The present invention relates to amplifier circuits. More particularly, the present invention relates to a low power current feedback amplifier with a lower output impedance input stage buffer.
The increasing demand for higher performance amplifier circuits has resulted in the continued improvement of the precision and accuracy of the various devices and components within the amplifier circuits, as well the increased response and bandwidth, and lower power requirements, of the amplifier circuits. For example, current feedback amplifiers, such as those incorporated within various video and audio drivers, equalizing filters, ADC input drivers, and other communication devices, are being required to provide lower power with increased bandwidth.
It would be ideal if current feedback amplifiers had gain independent bandwidth; however, such is not the case in practical applications. One area that affects the bandwidth performance is the output impedance of the inverting input terminal of the current feedback amplifier. The inverting input terminal impedance of the current feedback amplifier typically ranges from moderate to high. This level of impedance increases as the quiescent current bias level within an input buffer of the current feedback amplifier is reduced.
For example, with reference to FIG. 1, a basic current feedback amplifier 100 having an input buffer 102, a pair of current mirrors 104 and 106, and an output stage 108 illustrated. Input buffer 102 provides input terminals INP and INN for current feedback amplifier 100. A pair of output terminals of input buffer 102 drive current mirrors 104 and 106, which can provide a mirrored current to output stage 108.

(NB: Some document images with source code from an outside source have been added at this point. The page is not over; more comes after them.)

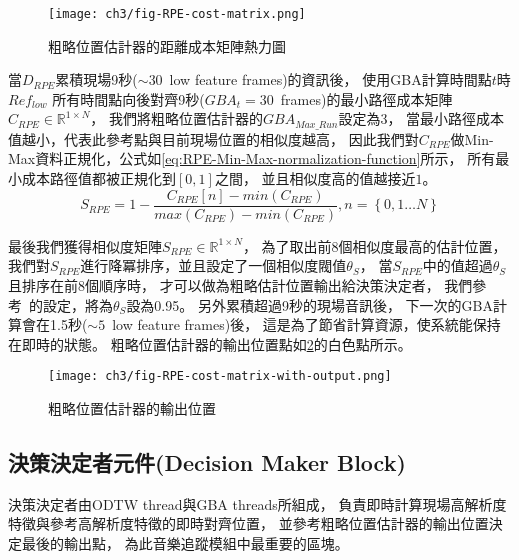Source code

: \documentclass[class=NCU_thesis, crop=false]{standalone}
\begin{document}
\begin{figure}[H]
    \centering
    \texttt{[image: ch3/fig-RPE-cost-matrix.png]}
    \caption{粗略位置估計器的距離成本矩陣熱力圖}
    \label{fig:fig-ch3-RPE-cost-matrix}
\end{figure}

當$D_{RPE}$累積現場9秒($\sim 30$\ low feature frames)的資訊後，
使用GBA計算時間點$t$時$Ref_{low}$
所有時間點向後對齊9秒($GBA_t = 30$\ frames)的最小路徑成本矩陣$C_{RPE} \in \mathbb{R}^{1 \times N}$，
我們將粗略位置估計器的$GBA_{Max\_Run}$設定為3，
當最小路徑成本值越小，代表此參考點與目前現場位置的相似度越高，
因此我們對$C_{RPE}$做Min-Max資料正規化，公式如\cref{eq:RPE-Min-Max-normalization-function}所示，
所有最小成本路徑值都被正規化到$[0,1]$之間，
並且相似度高的值越接近$1$。
\begin{equation}
    \label{eq:RPE-Min-Max-normalization-function}
    S_{RPE} = 1-\frac{C_{RPE}[n]-min(C_{RPE})}{max(C_{RPE})-min(C_{RPE})},
    n = \left\{0, 1 \ldots N\right\} 
\end{equation}

最後我們獲得相似度矩陣$S_{RPE} \in \mathbb{R}^{1 \times N}$，
為了取出前8個相似度最高的估計位置，
我們對$S_{RPE}$進行降冪排序，並且設定了一個相似度閥值$\theta _{S}$，
當$S_{RPE}$中的值超過$\theta _{S}$且排序在前8個順序時，
才可以做為粗略估計位置輸出給決策決定者，
我們參考~\cite{Arzt2010Towards}的設定，將為$\theta _{S}$設為0.95。
另外累積超過9秒的現場音訊後，
下一次的GBA計算會在1.5秒($\sim 5$\ low feature frames)後，
這是為了節省計算資源，使系統能保持在即時的狀態。
粗略位置估計器的輸出位置點如\cref{fig:fig-ch3-RPE-cost-matrix-with-output}的白色點所示。
\begin{figure}[H]
    \centering
    \texttt{[image: ch3/fig-RPE-cost-matrix-with-output.png]}
    \caption{粗略位置估計器的輸出位置}
    \label{fig:fig-ch3-RPE-cost-matrix-with-output}
\end{figure}


\subsection{決策決定者元件(Decision Maker Block)} \label{ch3-subst-decision-maker}
決策決定者由ODTW thread與GBA threads所組成，
負責即時計算現場高解析度特徵與參考高解析度特徵的即時對齊位置，
並參考粗略位置估計器的輸出位置決定最後的輸出點，
為此音樂追蹤模組中最重要的區塊。
\end{document}
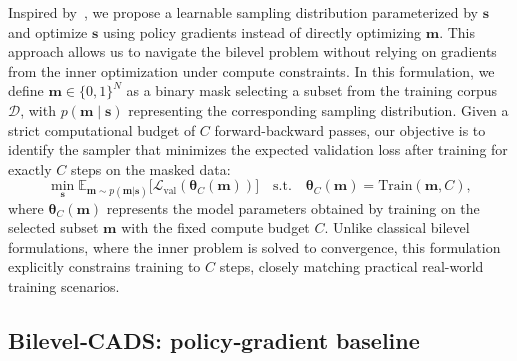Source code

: Inspired by~\cite{ds_bi_zhou2022probabilistic}, we propose a learnable sampling distribution parameterized by \(\bm{s}\) and optimize \(\bm{s}\) using policy gradients instead of directly optimizing \(\bm{m}\). This approach allows us to navigate the bilevel problem without relying on gradients from the inner optimization under compute constraints.
In this formulation, we define \(\bm{m} \in \{0,1\}^N\) as a binary mask selecting a subset from the training corpus \(\mathcal{D}\), with \(p(\bm{m} \mid \bm{s})\) representing the corresponding sampling distribution. Given a strict computational budget of \(C\) forward-backward passes, our objective is to identify the sampler that minimizes the expected validation loss after training for exactly \(C\) steps on the masked data:
\begin{equation}  
\label{eq:bilevel}
\min_{\bm{s}} \mathbb{E}_{\bm{m} \sim p(\bm{m}|\bm{s})} \big[\mathcal{L}_{\mathrm{val}}(\bm{\theta}_C(\bm{m}))\big] \quad \text{s.t.} \quad \bm{\theta}_C(\bm{m}) = \mathrm{Train}(\bm{m}, C),
\end{equation}
where $\bm{\theta}_C(\bm{m})$ represents the model parameters obtained by training on the selected subset $\bm{m}$ with the fixed compute budget $C$. Unlike classical bilevel formulations, where the inner problem is solved to convergence, this formulation explicitly constrains training to $C$ steps, closely matching practical real-world training scenarios.  

\subsection{Bilevel‑CADS: policy‑gradient baseline}  
\label{sec:bilevel_cads}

Input buffer 102 comprises an open loop buffer, such as that illustrated in FIG. 2, including bias currents I1 and I2, a pair of input diode-connected transistors Q1, and Q2, and a pair of output devices Q3 and Q4. As discussed above, ideally, the bandwidth of current feedback amplifier 100 is independent of the gain of current feedback amplifier 100; however, in reality, the bandwidth of current feedback amplifier 100 is dependent upon any compensation capacitance and the value of an external feedback resistor RFBext (not shown) that can be configured in a closed feedback loop with current feedback amplifier 100. The output impedance of input buffer 102 gets multiplied by the noise gain of current feedback amplifier 100 and adds to the external discrete feedback resistor, to give an equivalent feedback resistor. For example:
RFBext+(Noise Gain * Input Buffer Output Impedance)=RFBequiv
Equivalent feedback resistor RFBequiv determines the bandwidth of current feedback amplifier 100. Changing the noise gain of current feedback amplifier 100 in an effort to try and maintain bandwidth requires changes in the value of equivalent feedback resistor RFBequiv. As a result, the bandwidth is never constant due to other effects on the output impedance of input buffer 102. In addition, for low power applications, the higher output impedance becomes even more problematic, i.e., lower quiescent current results in higher output impedance.

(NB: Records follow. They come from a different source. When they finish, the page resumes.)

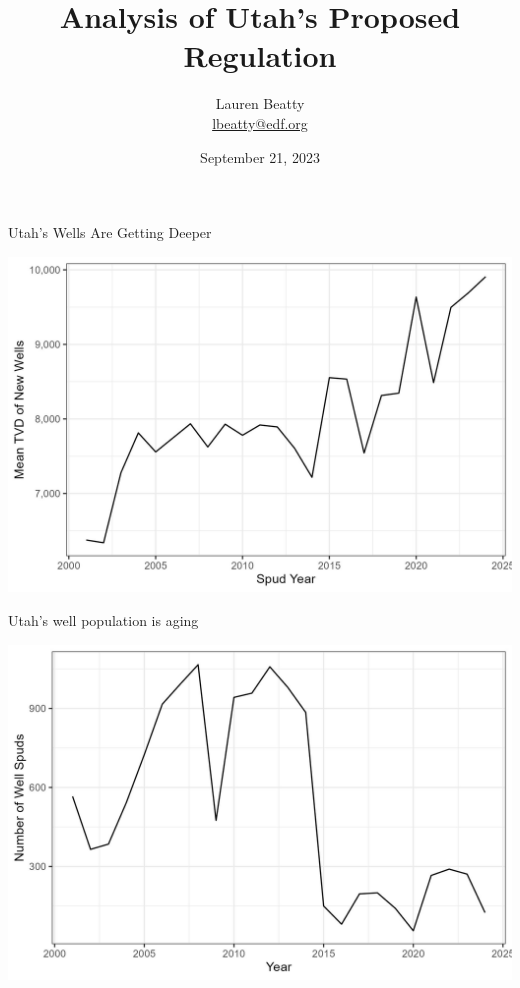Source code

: \documentclass{beamer}
\title{Analysis of Utah's Proposed Regulation}
\author{Lauren Beatty\\ \href{mailto:lbeatty@edf.org}{lbeatty@edf.org}}
\institute{Environmental Defense Fund}
\date{September 21, 2023}
\begin{document}
\frame{\titlepage}

\begin{frame}{Utah's Wells Are Getting Deeper}

\includegraphics[width=\textwidth]{Figures/NewWellsDepth.jpg}
    
\end{frame}


\begin{frame}{Utah's well population is aging}

\includegraphics[width=\textwidth]{Figures/NewWellsTimeseries.jpg}
    
\end{frame}
\end{document}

One attempt to solve the higher output impedance problems of input buffer 102 includes the increasing of biasing currents I1 and I2 to reduce the output impedance of input buffer 102. However, increasing biasing currents I1 and I2 increases the quiescent power requirements, which is undesirable.
In accordance with various aspects of the present invention, an overall low power current feedback amplifier having a lower output impedance input stage is provided. To reduce the output impedance, the input stage comprises a closed-loop input buffer. The closed-loop input buffer realizes a low output impedance since the loop gain of the input buffer reduces the output impedance of the input buffer. With a lower output impedance, the bandwidth of the current feedback amplifier becomes more independent of the gain, even at low supply current implementations.

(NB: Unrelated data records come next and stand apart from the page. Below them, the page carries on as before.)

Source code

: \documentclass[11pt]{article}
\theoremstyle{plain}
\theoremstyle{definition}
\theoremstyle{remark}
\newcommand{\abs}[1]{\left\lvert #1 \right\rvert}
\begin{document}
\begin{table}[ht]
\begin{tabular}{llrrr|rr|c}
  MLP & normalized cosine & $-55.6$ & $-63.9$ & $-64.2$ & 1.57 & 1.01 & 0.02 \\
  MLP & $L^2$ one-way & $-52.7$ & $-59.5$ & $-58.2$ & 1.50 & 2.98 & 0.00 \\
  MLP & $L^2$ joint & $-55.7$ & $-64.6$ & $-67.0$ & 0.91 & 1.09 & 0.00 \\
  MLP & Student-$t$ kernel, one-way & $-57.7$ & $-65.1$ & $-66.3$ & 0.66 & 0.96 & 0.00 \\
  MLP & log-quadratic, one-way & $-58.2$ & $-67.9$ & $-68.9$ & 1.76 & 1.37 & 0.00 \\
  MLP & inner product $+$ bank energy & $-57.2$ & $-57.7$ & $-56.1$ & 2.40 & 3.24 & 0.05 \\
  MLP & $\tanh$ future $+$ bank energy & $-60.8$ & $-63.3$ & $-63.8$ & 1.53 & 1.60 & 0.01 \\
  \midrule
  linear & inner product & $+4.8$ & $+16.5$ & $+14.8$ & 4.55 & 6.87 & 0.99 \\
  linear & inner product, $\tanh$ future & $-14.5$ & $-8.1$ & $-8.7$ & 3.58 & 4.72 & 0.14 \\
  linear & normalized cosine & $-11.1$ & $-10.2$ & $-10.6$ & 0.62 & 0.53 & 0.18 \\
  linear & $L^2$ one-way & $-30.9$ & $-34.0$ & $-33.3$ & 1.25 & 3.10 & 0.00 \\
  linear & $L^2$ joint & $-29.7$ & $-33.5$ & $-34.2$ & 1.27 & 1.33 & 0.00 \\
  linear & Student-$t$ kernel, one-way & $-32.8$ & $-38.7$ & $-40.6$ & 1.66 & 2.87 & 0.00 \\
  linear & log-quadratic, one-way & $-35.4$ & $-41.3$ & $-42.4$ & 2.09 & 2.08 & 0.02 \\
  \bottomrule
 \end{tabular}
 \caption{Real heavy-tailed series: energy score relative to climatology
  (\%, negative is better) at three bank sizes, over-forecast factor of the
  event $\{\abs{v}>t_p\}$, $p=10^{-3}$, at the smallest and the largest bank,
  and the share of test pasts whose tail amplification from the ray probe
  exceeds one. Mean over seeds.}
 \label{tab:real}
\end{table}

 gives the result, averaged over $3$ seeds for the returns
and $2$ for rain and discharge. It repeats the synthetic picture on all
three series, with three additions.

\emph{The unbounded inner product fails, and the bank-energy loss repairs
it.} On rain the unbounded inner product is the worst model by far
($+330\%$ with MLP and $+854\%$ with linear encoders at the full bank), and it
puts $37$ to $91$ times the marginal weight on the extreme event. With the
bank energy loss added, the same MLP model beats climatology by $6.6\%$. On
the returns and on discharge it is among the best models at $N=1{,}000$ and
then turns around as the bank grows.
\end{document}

An exemplary input buffer can be configured in a current feedback amplifier or a voltage feedback amplifier arrangement. In accordance with an exemplary embodiment, the input buffer comprises another closed-loop current feedback amplifier configured within the overall current feedback amplifier, wherein the output of the input buffer corresponds to the inverting node of the overall current feedback amplifier. The closed-loop configuration of the input buffer is facilitated by the use of an internal feedback resistor coupled from an inverting input terminal of the input buffer to the output of the input buffer, which corresponds to the inverting input terminal of the overall current feedback amplifier. Thus, with a low impedance at the inverting input terminal, the overall current feedback amplifier realizes a gain independent bandwidth over a wide range of supply currents.